_Stored dataset items_
────────────────

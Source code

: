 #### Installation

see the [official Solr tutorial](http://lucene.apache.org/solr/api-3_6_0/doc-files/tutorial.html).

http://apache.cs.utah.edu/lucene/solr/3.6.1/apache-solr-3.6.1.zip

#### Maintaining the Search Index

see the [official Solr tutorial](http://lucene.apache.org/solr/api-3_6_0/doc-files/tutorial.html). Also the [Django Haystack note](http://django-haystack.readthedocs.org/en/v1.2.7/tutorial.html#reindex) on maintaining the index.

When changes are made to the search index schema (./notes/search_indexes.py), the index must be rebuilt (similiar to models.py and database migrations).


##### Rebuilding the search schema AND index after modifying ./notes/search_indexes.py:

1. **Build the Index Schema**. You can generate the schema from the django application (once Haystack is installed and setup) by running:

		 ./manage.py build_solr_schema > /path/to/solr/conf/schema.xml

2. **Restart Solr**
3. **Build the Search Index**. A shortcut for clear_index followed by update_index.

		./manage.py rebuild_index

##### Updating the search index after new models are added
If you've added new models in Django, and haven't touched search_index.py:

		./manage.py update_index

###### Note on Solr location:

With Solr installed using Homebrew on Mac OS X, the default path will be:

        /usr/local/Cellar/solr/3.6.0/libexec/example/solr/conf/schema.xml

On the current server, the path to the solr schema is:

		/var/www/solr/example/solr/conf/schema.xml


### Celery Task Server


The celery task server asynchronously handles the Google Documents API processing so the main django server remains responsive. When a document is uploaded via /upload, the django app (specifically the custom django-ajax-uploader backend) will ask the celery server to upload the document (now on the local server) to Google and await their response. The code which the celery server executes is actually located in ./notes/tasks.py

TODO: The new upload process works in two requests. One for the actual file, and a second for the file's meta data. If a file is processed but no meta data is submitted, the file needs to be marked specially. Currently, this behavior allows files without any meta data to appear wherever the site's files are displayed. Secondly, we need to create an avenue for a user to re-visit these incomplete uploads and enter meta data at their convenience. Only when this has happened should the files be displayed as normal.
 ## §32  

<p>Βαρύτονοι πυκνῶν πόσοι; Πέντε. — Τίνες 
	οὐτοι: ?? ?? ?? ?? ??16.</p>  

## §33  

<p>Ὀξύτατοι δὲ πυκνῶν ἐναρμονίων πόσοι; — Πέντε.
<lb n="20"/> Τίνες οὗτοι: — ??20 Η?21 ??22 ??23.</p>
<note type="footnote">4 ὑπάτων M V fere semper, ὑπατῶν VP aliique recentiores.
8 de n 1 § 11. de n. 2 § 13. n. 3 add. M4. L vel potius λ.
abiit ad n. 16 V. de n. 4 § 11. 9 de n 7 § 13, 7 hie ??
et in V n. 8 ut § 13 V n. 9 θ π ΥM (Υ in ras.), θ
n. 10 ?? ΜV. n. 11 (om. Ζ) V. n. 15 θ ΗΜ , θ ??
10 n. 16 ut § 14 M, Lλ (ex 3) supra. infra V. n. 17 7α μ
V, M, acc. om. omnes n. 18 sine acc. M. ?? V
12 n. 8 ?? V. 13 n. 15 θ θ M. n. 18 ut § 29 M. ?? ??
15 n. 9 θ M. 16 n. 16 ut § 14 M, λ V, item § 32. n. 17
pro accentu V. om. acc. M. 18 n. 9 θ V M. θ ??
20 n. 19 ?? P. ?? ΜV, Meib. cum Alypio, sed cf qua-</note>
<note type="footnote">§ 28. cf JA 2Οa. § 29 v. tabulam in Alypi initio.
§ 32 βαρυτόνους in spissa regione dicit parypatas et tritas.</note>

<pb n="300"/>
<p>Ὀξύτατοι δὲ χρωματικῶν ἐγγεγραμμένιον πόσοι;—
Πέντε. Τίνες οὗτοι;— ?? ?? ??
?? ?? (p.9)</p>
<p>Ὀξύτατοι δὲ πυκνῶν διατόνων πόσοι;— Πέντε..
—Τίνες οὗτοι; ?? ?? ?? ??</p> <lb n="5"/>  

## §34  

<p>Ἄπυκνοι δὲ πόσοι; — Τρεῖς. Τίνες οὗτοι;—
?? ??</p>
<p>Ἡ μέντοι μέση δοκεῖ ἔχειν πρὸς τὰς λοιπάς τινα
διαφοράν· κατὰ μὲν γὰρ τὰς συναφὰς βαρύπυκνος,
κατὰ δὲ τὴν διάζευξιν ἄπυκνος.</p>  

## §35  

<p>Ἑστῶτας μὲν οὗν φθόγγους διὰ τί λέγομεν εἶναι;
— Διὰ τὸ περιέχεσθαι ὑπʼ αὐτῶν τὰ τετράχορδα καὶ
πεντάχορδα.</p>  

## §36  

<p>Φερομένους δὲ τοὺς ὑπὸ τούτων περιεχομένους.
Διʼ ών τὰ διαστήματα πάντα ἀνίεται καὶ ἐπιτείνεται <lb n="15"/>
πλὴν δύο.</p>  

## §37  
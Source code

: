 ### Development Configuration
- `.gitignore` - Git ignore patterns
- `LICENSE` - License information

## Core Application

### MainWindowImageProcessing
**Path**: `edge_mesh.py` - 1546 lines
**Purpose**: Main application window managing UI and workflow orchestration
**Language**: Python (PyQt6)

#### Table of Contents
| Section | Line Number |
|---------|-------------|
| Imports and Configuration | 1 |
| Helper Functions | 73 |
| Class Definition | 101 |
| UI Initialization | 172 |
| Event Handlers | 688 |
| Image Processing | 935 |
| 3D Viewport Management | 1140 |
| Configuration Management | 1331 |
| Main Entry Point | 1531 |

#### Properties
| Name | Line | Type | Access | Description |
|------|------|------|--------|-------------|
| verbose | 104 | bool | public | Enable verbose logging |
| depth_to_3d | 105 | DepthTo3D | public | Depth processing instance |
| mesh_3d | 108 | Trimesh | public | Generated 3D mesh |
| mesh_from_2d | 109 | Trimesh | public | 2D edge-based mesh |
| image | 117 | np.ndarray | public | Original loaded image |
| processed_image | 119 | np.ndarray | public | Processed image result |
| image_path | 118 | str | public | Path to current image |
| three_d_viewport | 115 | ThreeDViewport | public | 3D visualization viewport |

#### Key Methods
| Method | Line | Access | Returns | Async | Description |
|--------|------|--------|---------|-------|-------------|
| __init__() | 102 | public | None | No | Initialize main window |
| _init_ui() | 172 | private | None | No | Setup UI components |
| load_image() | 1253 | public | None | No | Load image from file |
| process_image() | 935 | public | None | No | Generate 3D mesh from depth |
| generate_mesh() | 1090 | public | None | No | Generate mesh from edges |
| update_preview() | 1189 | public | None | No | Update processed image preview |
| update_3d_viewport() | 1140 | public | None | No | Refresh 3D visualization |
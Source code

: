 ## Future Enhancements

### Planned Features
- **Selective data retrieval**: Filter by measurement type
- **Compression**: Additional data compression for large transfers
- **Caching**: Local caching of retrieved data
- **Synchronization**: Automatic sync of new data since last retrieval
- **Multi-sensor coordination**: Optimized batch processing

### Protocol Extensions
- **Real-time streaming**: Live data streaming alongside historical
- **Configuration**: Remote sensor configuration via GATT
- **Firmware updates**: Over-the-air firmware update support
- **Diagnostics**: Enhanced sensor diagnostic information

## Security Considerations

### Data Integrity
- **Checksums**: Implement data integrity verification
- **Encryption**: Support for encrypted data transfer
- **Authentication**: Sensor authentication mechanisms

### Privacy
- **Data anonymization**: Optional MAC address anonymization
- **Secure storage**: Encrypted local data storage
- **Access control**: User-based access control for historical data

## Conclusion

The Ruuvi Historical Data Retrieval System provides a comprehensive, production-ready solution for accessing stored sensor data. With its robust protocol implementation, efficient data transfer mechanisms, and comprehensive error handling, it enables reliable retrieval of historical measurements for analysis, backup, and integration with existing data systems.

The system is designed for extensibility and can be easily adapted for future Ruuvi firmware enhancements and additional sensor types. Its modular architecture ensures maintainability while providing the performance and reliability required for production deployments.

────────────────

_What you will do_
The data should be copied out in full, exactly as it reads.

_Your solution_
Source code

: #### Installation

see the [official Solr tutorial](http://lucene.apache.org/solr/api-3_6_0/doc-files/tutorial.html).

http://apache.cs.utah.edu/lucene/solr/3.6.1/apache-solr-3.6.1.zip

#### Maintaining the Search Index

see the [official Solr tutorial](http://lucene.apache.org/solr/api-3_6_0/doc-files/tutorial.html). Also the [Django Haystack note](http://django-haystack.readthedocs.org/en/v1.2.7/tutorial.html#reindex) on maintaining the index.

When changes are made to the search index schema (./notes/search_indexes.py), the index must be rebuilt (similiar to models.py and database migrations).


##### Rebuilding the search schema AND index after modifying ./notes/search_indexes.py:

1. **Build the Index Schema**. You can generate the schema from the django application (once Haystack is installed and setup) by running:

		 ./manage.py build_solr_schema > /path/to/solr/conf/schema.xml

2. **Restart Solr**
3. **Build the Search Index**. A shortcut for clear_index followed by update_index.

		./manage.py rebuild_index

##### Updating the search index after new models are added
If you've added new models in Django, and haven't touched search_index.py:

		./manage.py update_index

###### Note on Solr location:

With Solr installed using Homebrew on Mac OS X, the default path will be:

        /usr/local/Cellar/solr/3.6.0/libexec/example/solr/conf/schema.xml

On the current server, the path to the solr schema is:

		/var/www/solr/example/solr/conf/schema.xml


### Celery Task Server


The celery task server asynchronously handles the Google Documents API processing so the main django server remains responsive. When a document is uploaded via /upload, the django app (specifically the custom django-ajax-uploader backend) will ask the celery server to upload the document (now on the local server) to Google and await their response. The code which the celery server executes is actually located in ./notes/tasks.py

TODO: The new upload process works in two requests. One for the actual file, and a second for the file's meta data. If a file is processed but no meta data is submitted, the file needs to be marked specially. Currently, this behavior allows files without any meta data to appear wherever the site's files are displayed. Secondly, we need to create an avenue for a user to re-visit these incomplete uploads and enter meta data at their convenience. Only when this has happened should the files be displayed as normal.
 ## §32  

<p>Βαρύτονοι πυκνῶν πόσοι; Πέντε. — Τίνες 
	οὐτοι: ?? ?? ?? ?? ??16.</p>  

## §33  

<p>Ὀξύτατοι δὲ πυκνῶν ἐναρμονίων πόσοι; — Πέντε.
<lb n="20"/> Τίνες οὗτοι: — ??20 Η?21 ??22 ??23.</p>
<note type="footnote">4 ὑπάτων M V fere semper, ὑπατῶν VP aliique recentiores.
8 de n 1 § 11. de n. 2 § 13. n. 3 add. M4. L vel potius λ.
abiit ad n. 16 V. de n. 4 § 11. 9 de n 7 § 13, 7 hie ??
et in V n. 8 ut § 13 V n. 9 θ π ΥM (Υ in ras.), θ
n. 10 ?? ΜV. n. 11 (om. Ζ) V. n. 15 θ ΗΜ , θ ??
10 n. 16 ut § 14 M, Lλ (ex 3) supra. infra V. n. 17 7α μ
V, M, acc. om. omnes n. 18 sine acc. M. ?? V
12 n. 8 ?? V. 13 n. 15 θ θ M. n. 18 ut § 29 M. ?? ??
15 n. 9 θ M. 16 n. 16 ut § 14 M, λ V, item § 32. n. 17
pro accentu V. om. acc. M. 18 n. 9 θ V M. θ ??
20 n. 19 ?? P. ?? ΜV, Meib. cum Alypio, sed cf qua-</note>
<note type="footnote">§ 28. cf JA 2Οa. § 29 v. tabulam in Alypi initio.
§ 32 βαρυτόνους in spissa regione dicit parypatas et tritas.</note>

<pb n="300"/>
<p>Ὀξύτατοι δὲ χρωματικῶν ἐγγεγραμμένιον πόσοι;—
Πέντε. Τίνες οὗτοι;— ?? ?? ??
?? ?? (p.9)</p>
<p>Ὀξύτατοι δὲ πυκνῶν διατόνων πόσοι;— Πέντε..
—Τίνες οὗτοι; ?? ?? ?? ??</p> <lb n="5"/>  

## §34  

<p>Ἄπυκνοι δὲ πόσοι; — Τρεῖς. Τίνες οὗτοι;—
?? ??</p>
<p>Ἡ μέντοι μέση δοκεῖ ἔχειν πρὸς τὰς λοιπάς τινα
διαφοράν· κατὰ μὲν γὰρ τὰς συναφὰς βαρύπυκνος,
κατὰ δὲ τὴν διάζευξιν ἄπυκνος.</p>  

## §35  

<p>Ἑστῶτας μὲν οὗν φθόγγους διὰ τί λέγομεν εἶναι;
— Διὰ τὸ περιέχεσθαι ὑπʼ αὐτῶν τὰ τετράχορδα καὶ
πεντάχορδα.</p>  

## §36  

<p>Φερομένους δὲ τοὺς ὑπὸ τούτων περιεχομένους.
Διʼ ών τὰ διαστήματα πάντα ἀνίεται καὶ ἐπιτείνεται <lb n="15"/>
πλὴν δύο.</p>  

## §37  
Source code

: ### Development Configuration
- `.gitignore` - Git ignore patterns
- `LICENSE` - License information

## Core Application

### MainWindowImageProcessing
**Path**: `edge_mesh.py` - 1546 lines
**Purpose**: Main application window managing UI and workflow orchestration
**Language**: Python (PyQt6)

#### Table of Contents
| Section | Line Number |
|---------|-------------|
| Imports and Configuration | 1 |
| Helper Functions | 73 |
| Class Definition | 101 |
| UI Initialization | 172 |
| Event Handlers | 688 |
| Image Processing | 935 |
| 3D Viewport Management | 1140 |
| Configuration Management | 1331 |
| Main Entry Point | 1531 |

#### Properties
| Name | Line | Type | Access | Description |
|------|------|------|--------|-------------|
| verbose | 104 | bool | public | Enable verbose logging |
| depth_to_3d | 105 | DepthTo3D | public | Depth processing instance |
| mesh_3d | 108 | Trimesh | public | Generated 3D mesh |
| mesh_from_2d | 109 | Trimesh | public | 2D edge-based mesh |
| image | 117 | np.ndarray | public | Original loaded image |
| processed_image | 119 | np.ndarray | public | Processed image result |
| image_path | 118 | str | public | Path to current image |
| three_d_viewport | 115 | ThreeDViewport | public | 3D visualization viewport |

#### Key Methods
| Method | Line | Access | Returns | Async | Description |
|--------|------|--------|---------|-------|-------------|
| __init__() | 102 | public | None | No | Initialize main window |
| _init_ui() | 172 | private | None | No | Setup UI components |
| load_image() | 1253 | public | None | No | Load image from file |
| process_image() | 935 | public | None | No | Generate 3D mesh from depth |
| generate_mesh() | 1090 | public | None | No | Generate mesh from edges |
| update_preview() | 1189 | public | None | No | Update processed image preview |
| update_3d_viewport() | 1140 | public | None | No | Refresh 3D visualization |
Source code

: ## Future Enhancements

### Planned Features
- **Selective data retrieval**: Filter by measurement type
- **Compression**: Additional data compression for large transfers
- **Caching**: Local caching of retrieved data
- **Synchronization**: Automatic sync of new data since last retrieval
- **Multi-sensor coordination**: Optimized batch processing

### Protocol Extensions
- **Real-time streaming**: Live data streaming alongside historical
- **Configuration**: Remote sensor configuration via GATT
- **Firmware updates**: Over-the-air firmware update support
- **Diagnostics**: Enhanced sensor diagnostic information

## Security Considerations

### Data Integrity
- **Checksums**: Implement data integrity verification
- **Encryption**: Support for encrypted data transfer
- **Authentication**: Sensor authentication mechanisms

### Privacy
- **Data anonymization**: Optional MAC address anonymization
- **Secure storage**: Encrypted local data storage
- **Access control**: User-based access control for historical data

## Conclusion

The Ruuvi Historical Data Retrieval System provides a comprehensive, production-ready solution for accessing stored sensor data. With its robust protocol implementation, efficient data transfer mechanisms, and comprehensive error handling, it enables reliable retrieval of historical measurements for analysis, backup, and integration with existing data systems.

The system is designed for extensibility and can be easily adapted for future Ruuvi firmware enhancements and additional sensor types. Its modular architecture ensures maintainability while providing the performance and reliability required for production deployments.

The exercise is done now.